You create the form structure inside Contact Form 7. That includes fields, labels, mail settings, validation messages, and integrations such as spam protection or third-party services when configured.

The plugin is popular because it is flexible, familiar, and widely supported. Many WordPress sites already use it, which makes rebuilding every form in another form module unnecessary for many redesign projects.

Why Contact Form 7 Styling Can Be Difficult In Divi

Contact Form 7 renders forms using its own markup. That works well for getting a form onto a page, but the output is not automatically part of Divi’s visual design system.

Without a Divi module built for CF7, styling often means writing custom CSS. You inspect the form, find the right selectors, write the rules, and then maintain that code when your design changes.

That creates a split workflow. Divi handles the rest of the page visually, but the form lives in a separate styling layer. If your brand colors, spacing, borders, or button styles change, the CF7 form may not follow unless the CSS is updated too.

What The Contact Form 7 Styler Module Does

The Contact Form 7 Styler module lets you display any Contact Form 7 form inside the Divi Builder and style it like a native Divi form module.

The form still belongs to Contact Form 7. You still manage the fields, mail settings, validation behavior, and integrations inside the Contact Form 7 plugin. Divi controls how the form looks on the page. The module only appears when Contact Form 7 is installed and activated on the site. Once the plugin is active and at least one form exists, the module can display that form from a dropdown in the Content tab.

From there, Divi’s design controls become available for the rendered form.

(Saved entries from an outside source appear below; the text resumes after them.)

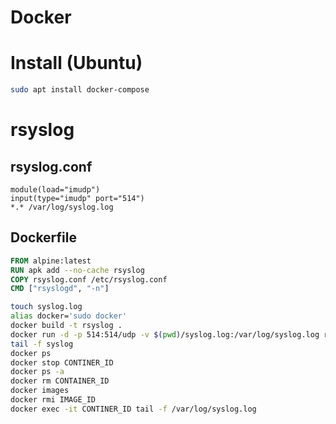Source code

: # Docker

# Install (Ubuntu)

```bash
sudo apt install docker-compose
```

# rsyslog

## rsyslog.conf

```
module(load="imudp")
input(type="imudp" port="514")
*.* /var/log/syslog.log
```

## Dockerfile

```dockerfile
FROM alpine:latest
RUN apk add --no-cache rsyslog
COPY rsyslog.conf /etc/rsyslog.conf
CMD ["rsyslogd", "-n"]
```

```bash
touch syslog.log
alias docker='sudo docker'
docker build -t rsyslog .
docker run -d -p 514:514/udp -v $(pwd)/syslog.log:/var/log/syslog.log rsyslog
tail -f syslog
docker ps
docker stop CONTINER_ID
docker ps -a
docker rm CONTAINER_ID
docker images
docker rmi IMAGE_ID
docker exec -it CONTINER_ID tail -f /var/log/syslog.log
```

You can style inputs, labels, checkboxes, radio buttons, the submit button, success messages, validation messages, the module container, spacing, borders, shadows, filters, transforms, and animations.

When To Use The Contact Form 7 Styler Module

Use the Contact Form 7 Styler module when a site already relies on Contact Form 7 and you want those forms to match the rest of the Divi design.

It is especially useful when:

  • You are redesigning a WordPress site that already uses Contact Form 7.
  • You want to keep existing CF7 form settings, mail routing, and integrations.
  • You want to style CF7 forms visually instead of writing CSS for each form.
  • You want form fields, buttons, and messages to use Divi Design Variables.
  • You want reusable form styles through Option Group Presets and Element Presets.

If you are starting from scratch and only need a simple contact form, Divi’s native Contact Form module may still be enough. If Contact Form 7 already handles the form workflow, the Styler module lets you keep that backend setup while bringing the design into Divi.

Before You Add The Module

Before opening Divi, check the form inside Contact Form 7.

Make sure the fields are correct, required fields are intentional, mail settings are configured, and the messages make sense for visitors. Divi can style the form, but Contact Form 7 still controls the form structure and submission behavior.

Also check the form labels. Clear visible labels are better than relying only on placeholder text, especially for accessibility and usability.

How To Use The Contact Form 7 Styler Module In Divi 5

Now let’s add the module and style the form.

Step 1: Add The Contact Form 7 Styler Module

Open the page in the Visual Builder and go to the section where the form should appear. Add a Row, then click the gray plus icon inside the Row to open the module picker.

Search for Contact Form 7 Styler and add the module.

Contact Form 7 Styler module in the Divi 5 module picker

Open the module’s Content tab and choose a form from the Form dropdown. The selected Contact Form 7 form appears directly inside the Visual Builder.

Contact Form 7 form selector in the Divi 5 Styler module

If the dropdown is empty, confirm that Contact Form 7 is installed, activated, and has at least one published form.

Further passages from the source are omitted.